Does anyone need more than two asset classes in their portfolio? After all, for a period of time that stretches back beyond the careers or memories of most investment professionals, a balanced portfolio of stocks and government bonds has provided an almost unbeatable risk-adjusted return.

This kind of portfolio also has the added benefit of being entirely liquid, so for anyone disposed to dynamically flex their bond/equity allocations, they can do so easily and at a very low cost. Alternatives, on the other hand, can be expensive, much less liquid, and have a tendency to be highly correlated to equities, just when you don’t want them to be.

Government bonds have benefited from both a multi-decade decline in interest rates that began in 1981 and their status as a liquid, safe-haven asset class – a home for capital that periodically flees volatile equity markets. While it is hard to dispute some of the safe-haven characteristics of these bonds, the ground seems much shakier when it comes to fundamentals and technicals. In other words, yields have never been lower, government debt levels never higher, and benchmark duration never longer, while central banks are stepping back and inflation is ticking up.

When faced with the decision of which asset class genuinely offers some safety in a risk-off market, I’d go for zero yield and no duration; that’s to say, cash rather than zero yield and eight to 10 years of interest rate risk.

I’d also have some gold.
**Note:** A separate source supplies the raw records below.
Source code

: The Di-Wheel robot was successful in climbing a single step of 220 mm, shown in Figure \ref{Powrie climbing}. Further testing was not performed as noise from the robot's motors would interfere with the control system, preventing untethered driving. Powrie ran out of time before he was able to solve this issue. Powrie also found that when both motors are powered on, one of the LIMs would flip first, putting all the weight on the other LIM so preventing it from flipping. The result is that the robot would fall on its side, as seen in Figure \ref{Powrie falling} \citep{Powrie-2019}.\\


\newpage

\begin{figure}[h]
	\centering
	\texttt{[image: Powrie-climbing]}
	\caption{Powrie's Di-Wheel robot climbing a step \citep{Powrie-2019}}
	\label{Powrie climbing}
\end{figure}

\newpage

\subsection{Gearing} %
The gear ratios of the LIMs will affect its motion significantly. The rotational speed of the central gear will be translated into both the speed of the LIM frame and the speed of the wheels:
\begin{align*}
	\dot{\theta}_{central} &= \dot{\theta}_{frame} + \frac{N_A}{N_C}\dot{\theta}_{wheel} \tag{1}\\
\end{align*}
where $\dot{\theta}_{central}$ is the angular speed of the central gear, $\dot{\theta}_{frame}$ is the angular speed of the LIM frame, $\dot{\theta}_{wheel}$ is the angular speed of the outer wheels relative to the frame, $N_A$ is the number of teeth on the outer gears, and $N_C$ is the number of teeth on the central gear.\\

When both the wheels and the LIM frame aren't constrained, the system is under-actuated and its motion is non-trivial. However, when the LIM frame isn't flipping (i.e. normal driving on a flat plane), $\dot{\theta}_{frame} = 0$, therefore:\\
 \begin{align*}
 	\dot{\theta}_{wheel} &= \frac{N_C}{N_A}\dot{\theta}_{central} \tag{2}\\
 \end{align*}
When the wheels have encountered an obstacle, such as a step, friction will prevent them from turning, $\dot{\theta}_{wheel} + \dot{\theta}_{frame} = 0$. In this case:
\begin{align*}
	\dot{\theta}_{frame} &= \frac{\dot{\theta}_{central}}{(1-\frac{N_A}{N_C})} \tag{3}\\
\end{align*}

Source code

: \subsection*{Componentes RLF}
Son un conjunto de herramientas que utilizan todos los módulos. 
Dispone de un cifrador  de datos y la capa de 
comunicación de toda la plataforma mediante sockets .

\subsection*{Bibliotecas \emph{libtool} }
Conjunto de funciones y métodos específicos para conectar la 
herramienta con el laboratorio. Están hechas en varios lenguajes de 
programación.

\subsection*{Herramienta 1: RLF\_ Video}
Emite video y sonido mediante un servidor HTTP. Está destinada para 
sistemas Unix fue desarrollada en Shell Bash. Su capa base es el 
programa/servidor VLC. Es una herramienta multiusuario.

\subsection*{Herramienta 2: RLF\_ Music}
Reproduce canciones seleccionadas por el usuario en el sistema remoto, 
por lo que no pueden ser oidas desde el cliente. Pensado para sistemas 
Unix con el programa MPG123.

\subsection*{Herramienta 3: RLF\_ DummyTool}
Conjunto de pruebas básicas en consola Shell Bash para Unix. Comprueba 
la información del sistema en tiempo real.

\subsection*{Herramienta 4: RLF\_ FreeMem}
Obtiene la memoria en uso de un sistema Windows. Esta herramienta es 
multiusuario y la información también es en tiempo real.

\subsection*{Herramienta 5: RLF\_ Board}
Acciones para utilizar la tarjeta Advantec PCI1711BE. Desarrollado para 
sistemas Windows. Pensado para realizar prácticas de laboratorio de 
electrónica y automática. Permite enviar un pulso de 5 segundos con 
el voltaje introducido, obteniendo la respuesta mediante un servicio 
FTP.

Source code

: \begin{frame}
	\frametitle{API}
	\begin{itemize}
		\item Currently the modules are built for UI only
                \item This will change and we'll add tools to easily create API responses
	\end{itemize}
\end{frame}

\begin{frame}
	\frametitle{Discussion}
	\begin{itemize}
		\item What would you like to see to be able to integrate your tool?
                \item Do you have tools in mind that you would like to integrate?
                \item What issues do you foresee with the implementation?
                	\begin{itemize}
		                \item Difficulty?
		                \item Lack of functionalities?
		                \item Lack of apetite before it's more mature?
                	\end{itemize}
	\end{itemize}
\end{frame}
But while the precious metal has some great hedging characteristics, I ascribe to it no expected return. Crucially, all the other alternatives in my portfolios are expected to generate attractive, risk-adjusted returns in a variety of market scenarios, as well as offering diversification. This might sound a bit obvious, but at these levels government bonds offer no returns, plenty of risk and a perhaps misguided assumption of ongoing negative correlation benefits.

Alternatives should be viewed differently and each asset class or strategy gauged on its own merits. Some alternatives – for example, private equity, directional hedge funds, or specialist credit funds – should be expected to behave in a very similar manner to equities and therefore treated from a risk standpoint in almost the same way. 

Then there are alternatives that have the potential to look very different to stockmarkets, but can at times of stress also be almost indistinguishable – think commodities and property. And finally there are strategies and asset classes that should have a negligible correlation throughout the cycle, such as market-neutral and merger-arbitrage funds, social infrastructure and certain alternative risk premia. 

It is these latter strategies that are, in statistical parlance, orthogonal in nature and add true diversification to a portfolio. The others can be lowly correlated at times, but are fairly reliably positively correlated to equities when you would rather they weren’t. 

My portfolios are full of alternatives (and cash) at present, not because of some vague hope that they will bail me out when equities correct, but because I see little value in mainstream stocks and bonds right now. Instead, I see genuine opportunities in some less mainstream assets and in strategies run by managers with excellent track records in generating returns that are not entirely dependent on markets trending ever upwards.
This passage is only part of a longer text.